Please set down the line that contains "## Members of this group" and every line below it through the last, exactly as written, with no other lines.

----- Dataset content

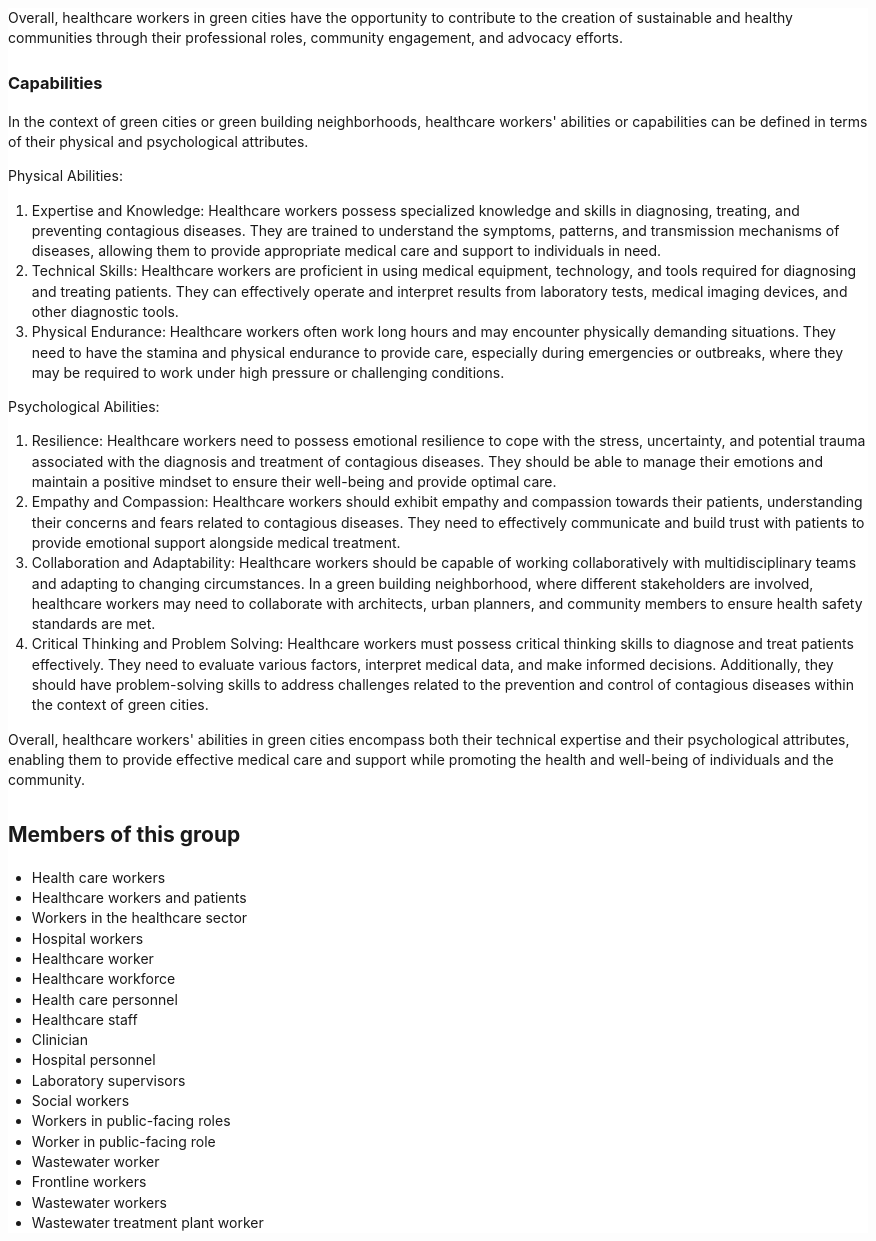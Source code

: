 Overall, healthcare workers in green cities have the opportunity to contribute to the creation of sustainable and healthy communities through their professional roles, community engagement, and advocacy efforts.

### Capabilities

In the context of green cities or green building neighborhoods, healthcare workers' abilities or capabilities can be defined in terms of their physical and psychological attributes. 

Physical Abilities:
1. Expertise and Knowledge: Healthcare workers possess specialized knowledge and skills in diagnosing, treating, and preventing contagious diseases. They are trained to understand the symptoms, patterns, and transmission mechanisms of diseases, allowing them to provide appropriate medical care and support to individuals in need.
2. Technical Skills: Healthcare workers are proficient in using medical equipment, technology, and tools required for diagnosing and treating patients. They can effectively operate and interpret results from laboratory tests, medical imaging devices, and other diagnostic tools.
3. Physical Endurance: Healthcare workers often work long hours and may encounter physically demanding situations. They need to have the stamina and physical endurance to provide care, especially during emergencies or outbreaks, where they may be required to work under high pressure or challenging conditions.

Psychological Abilities:
1. Resilience: Healthcare workers need to possess emotional resilience to cope with the stress, uncertainty, and potential trauma associated with the diagnosis and treatment of contagious diseases. They should be able to manage their emotions and maintain a positive mindset to ensure their well-being and provide optimal care.
2. Empathy and Compassion: Healthcare workers should exhibit empathy and compassion towards their patients, understanding their concerns and fears related to contagious diseases. They need to effectively communicate and build trust with patients to provide emotional support alongside medical treatment.
3. Collaboration and Adaptability: Healthcare workers should be capable of working collaboratively with multidisciplinary teams and adapting to changing circumstances. In a green building neighborhood, where different stakeholders are involved, healthcare workers may need to collaborate with architects, urban planners, and community members to ensure health safety standards are met.
4. Critical Thinking and Problem Solving: Healthcare workers must possess critical thinking skills to diagnose and treat patients effectively. They need to evaluate various factors, interpret medical data, and make informed decisions. Additionally, they should have problem-solving skills to address challenges related to the prevention and control of contagious diseases within the context of green cities.

Overall, healthcare workers' abilities in green cities encompass both their technical expertise and their psychological attributes, enabling them to provide effective medical care and support while promoting the health and well-being of individuals and the community.

## Members of this group

* Health care workers
* Healthcare workers and patients
* Workers in the healthcare sector
* Hospital workers
* Healthcare worker
* Healthcare workforce
* Health care personnel
* Healthcare staff
* Clinician
* Hospital personnel
* Laboratory supervisors
* Social workers
* Workers in public-facing roles
* Worker in public-facing role
* Wastewater worker
* Frontline workers
* Wastewater workers
* Wastewater treatment plant worker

----------

= Output for this exercise =
## Members of this group

* Health care workers
* Healthcare workers and patients
* Workers in the healthcare sector
* Hospital workers
* Healthcare worker
* Healthcare workforce
* Health care personnel
* Healthcare staff
* Clinician
* Hospital personnel
* Laboratory supervisors
* Social workers
* Workers in public-facing roles
* Worker in public-facing role
* Wastewater worker
* Frontline workers
* Wastewater workers
* Wastewater treatment plant worker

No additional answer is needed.